• **Task details**:
Pull out every line below that contains the word "subgraph".

• **Task material**:
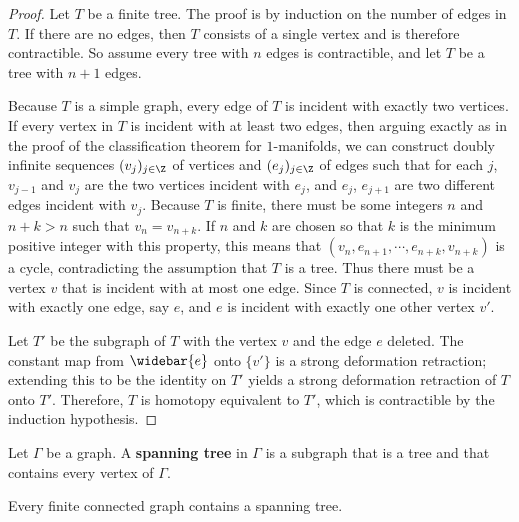 \begin{proof}
Let $T$ be a finite tree. The proof is by induction on the number of edges in $T$. If there are no edges, then $T$ consists of a single vertex and is therefore contractible.
So assume every tree with $n$ edges is contractible, and let $T$ be a tree with $n+1$
edges.\par
Because $T$ is a simple graph, every edge of $T$ is incident with exactly two vertices.
If every vertex in $T$ is incident with at least two edges, then arguing exactly as in the proof of the classification theorem for $1$-manifolds, we can construct doubly infinite sequences $(v_j)_{j\in\Z}$ of vertices and $(e_j)_{j\in\Z}$ of edges such that for each $j$, $v_{j-1}$ and $v_j$ are the two vertices incident with $e_j$, and $e_j$, $e_{j+1}$ are two different edges incident with $v_j$. Because $T$ is finite, there must be some integers $n$ and $n+k>n$ such that $v_n=v_{n+k}$. If $n$ and $k$ are chosen so that $k$ is the minimum positive integer with this property, this means that $(v_n,e_{n+1},\cdots,e_{n+k},v_{n+k})$ is a cycle, contradicting the assumption that $T$ is a tree. Thus there must be a vertex $v$ that is incident with at most one edge. Since $T$ is connected, $v$ is incident with exactly one edge, say $e$, and $e$ is incident with exactly one other vertex $v'$.\par 
Let $T'$ be the subgraph of $T$ with the vertex $v$ and the edge $e$ deleted. The constant map from $\widebar{e}$ onto $\{v'\}$ is a strong deformation retraction; extending this to be the identity on $T'$ yields a strong deformation retraction of $T$ onto $T'$. Therefore, $T$ is homotopy equivalent to $T'$, which is contractible by the induction hypothesis.
\end{proof}
Let $\Gamma$ be a graph. A \textbf{spanning tree} in $\Gamma$ is a subgraph that is a tree and that contains every vertex of $\Gamma$.
\begin{proposition}
Every finite connected graph contains a spanning tree.
\end{proposition}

• **Result**:
Let $T'$ be the subgraph of $T$ with the vertex $v$ and the edge $e$ deleted. The constant map from $\widebar{e}$ onto $\{v'\}$ is a strong deformation retraction; extending this to be the identity on $T'$ yields a strong deformation retraction of $T$ onto $T'$. Therefore, $T$ is homotopy equivalent to $T'$, which is contractible by the induction hypothesis.
Let $\Gamma$ be a graph. A \textbf{spanning tree} in $\Gamma$ is a subgraph that is a tree and that contains every vertex of $\Gamma$.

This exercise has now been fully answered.